Esse julgado aborda uma importante discussão sobre o momento da consumação do crime.
Os Ministros, seguindo entendimento do próprio Tribunal e da doutrina, decidiram que o crime de falsidade ideológica é formal, ou seja, independe de resultado naturalístico para sua verificação, e instantâneo, ou seja, que se consuma e se extingue no momento da inserção da informação falsa no documento.
Dessa forma, ainda que a falsidade continue produzindo efeitos após a sua consumação, a Justiça não poderia punir o crime perpetuamente, assim como não o faz com o crime de homicídio, pois impossível reverter seus efeitos. Portanto, é necessário reconhecer o início da contagem do prazo prescricional na data em que a última informação falsa foi inserida, em 2007, portanto a prescrição da pretensão punitiva ocorreu em 2011, ainda que se admita a aplicação da pena mais alta.
Outra discussão importante é se o empresário cometeu novas falsidades em 2010 e 2011 ao deixar de retificar as informações no momento das alterações do contrato social. A respeito disso, apesar do artigo 299 do Código Penal admitir o cometimento do crime por omissão de informações, o crime somente se verificaria se houvesse informações que deveriam constar no contrato, o que não é o caso em análise. Assim, não haveria conduta criminosa consistente na não retificação do contrato social passado.
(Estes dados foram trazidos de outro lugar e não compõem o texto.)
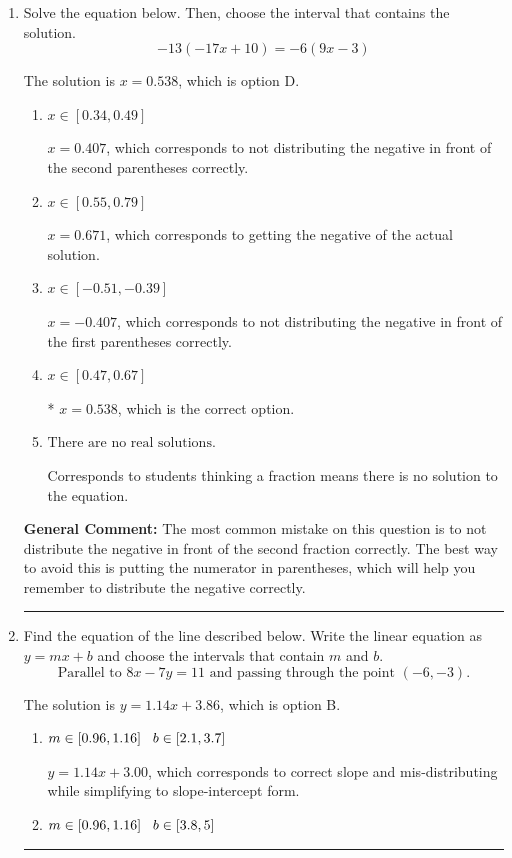 \documentclass{extbook}[14pt]
\newcommand{\litem}[1]{\item #1

\rule{\textwidth}{0.4pt}}
\begin{document}
\begin{enumerate}\litem{
Solve the equation below. Then, choose the interval that contains the solution.
\[ -13(-17x + 10) = -6(9x -3) \]

The solution is \( x = 0.538 \), which is option D.\begin{enumerate}[label=\Alph*.]
\item \( x \in [0.34, 0.49] \)

$x = 0.407$, which corresponds to not distributing the negative in front of the second parentheses correctly.
\item \( x \in [0.55, 0.79] \)

$x = 0.671$, which corresponds to getting the negative of the actual solution.
\item \( x \in [-0.51, -0.39] \)

$x = -0.407$, which corresponds to not distributing the negative in front of the first parentheses correctly.
\item \( x \in [0.47, 0.67] \)

* $x = 0.538$, which is the correct option.
\item \( \text{There are no real solutions.} \)

Corresponds to students thinking a fraction means there is no solution to the equation.
\end{enumerate}

\textbf{General Comment:} The most common mistake on this question is to not distribute the negative in front of the second fraction correctly. The best way to avoid this is putting the numerator in parentheses, which will help you remember to distribute the negative correctly.
}
\litem{
Find the equation of the line described below. Write the linear equation as $ y=mx+b $ and choose the intervals that contain $m$ and $b$.
\[ \text{Parallel to } 8 x - 7 y = 11 \text{ and passing through the point } (-6, -3). \]

The solution is \( y = 1.14x + 3.86 \), which is option B.\begin{enumerate}[label=\Alph*.]
\item \( m \in [0.96, 1.16] \hspace*{3mm} b \in [2.1, 3.7] \)

 $y = 1.14x + 3.00$, which corresponds to correct slope and mis-distributing while simplifying to slope-intercept form.
\item \( m \in [0.96, 1.16] \hspace*{3mm} b \in [3.8, 5] \)


\end{enumerate}}
\end{enumerate}
\end{document}
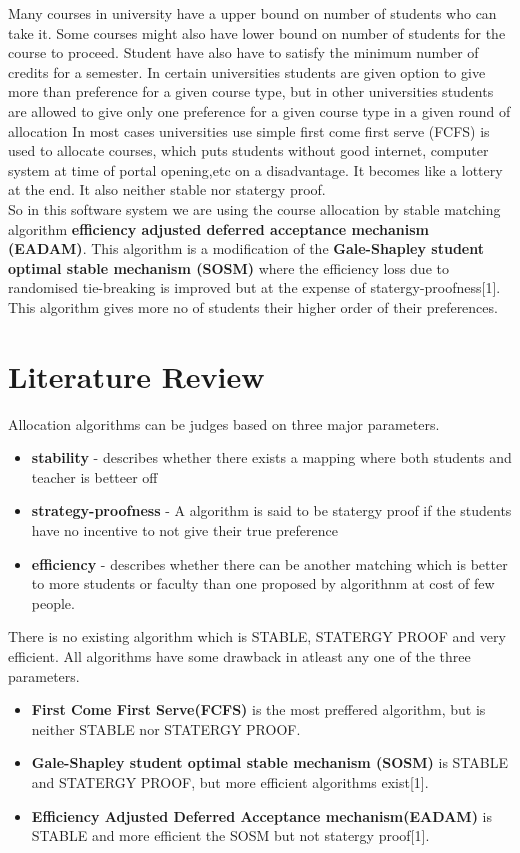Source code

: \documentclass[conference]{IEEEtran}
\begin{document}
Many courses in university have a upper bound on number of students who can take it.
Some courses might also have lower bound on number of students for the course to proceed.
Student have also have to satisfy the minimum number of credits for a semester.
In certain universities students are given option to give more than preference for a given course type,
but in other universities students are allowed to give only one preference for a given course type in a given round of allocation
In most cases universities use simple first come first serve (FCFS) is used to allocate courses, 
which puts students without good internet, computer system at time of portal opening,etc on a disadvantage. 
It becomes like a lottery at the end. It also neither stable nor statergy proof.\\

So in this software system we are using the course allocation by stable matching algorithm \textbf{efficiency adjusted deferred acceptance mechanism (EADAM)}.
This algorithm is a modification of the  \textbf{Gale-Shapley student optimal stable mechanism (SOSM)} 
where the efficiency loss due to randomised tie-breaking is improved but at the expense of statergy-proofness[1].
This algorithm gives more no of students their higher order of their preferences.

\section{ \textbf{Literature Review} }

Allocation algorithms can be judges based on three major
parameters.
\begin{itemize}
\item \textbf{stability} - describes whether there exists a mapping where both students and teacher is betteer off
\item \textbf{strategy-proofness} - A algorithm is said to be statergy proof if the students
have no incentive to not give their true preference
\item \textbf{efficiency} - describes whether there can be another matching which is better to more students or faculty 
than one proposed by algorithnm at cost of few people. 
\end{itemize}
There is no existing algorithm which is STABLE, STATERGY PROOF and very efficient.
All algorithms have some drawback in atleast any one of the three parameters. 
\begin{itemize}
\item \textbf{First Come First Serve(FCFS)} is the most preffered algorithm, but is neither STABLE nor STATERGY PROOF. 
\item \textbf{Gale-Shapley student optimal stable mechanism (SOSM)} is STABLE and STATERGY PROOF, but more efficient algorithms exist[1].
\item \textbf{Efficiency Adjusted Deferred Acceptance mechanism(EADAM)} is STABLE and more efficient the SOSM but not statergy proof[1].
\end{itemize}
\end{document}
STJ, Revisão Criminal nº 5.233/DF
TRF-3 SUSPENDE AÇÃO PENAL POR CRIMES TRIBUTÁRIOS CONTRA EMPRESÁRIOS QUE ADERIRAM AO PROGRAMA ESPECIAL DE REGULARIZAÇÃO TRIBUTÁRIA ANTES DO RECEBIMENTO DA DENÚNCIA
O Tribunal Regional Federal da 3ª Região concedeu ordem de habeas corpus para suspender ação penal proposta em face de dois empresários que, apesar de denunciados por crimes de sonegação fiscal, aderiram ao Programa Especial de Regularização Tributária (“Pert”) para o parcelamento do débito tributário, antes de analisadas suas respostas à acusação.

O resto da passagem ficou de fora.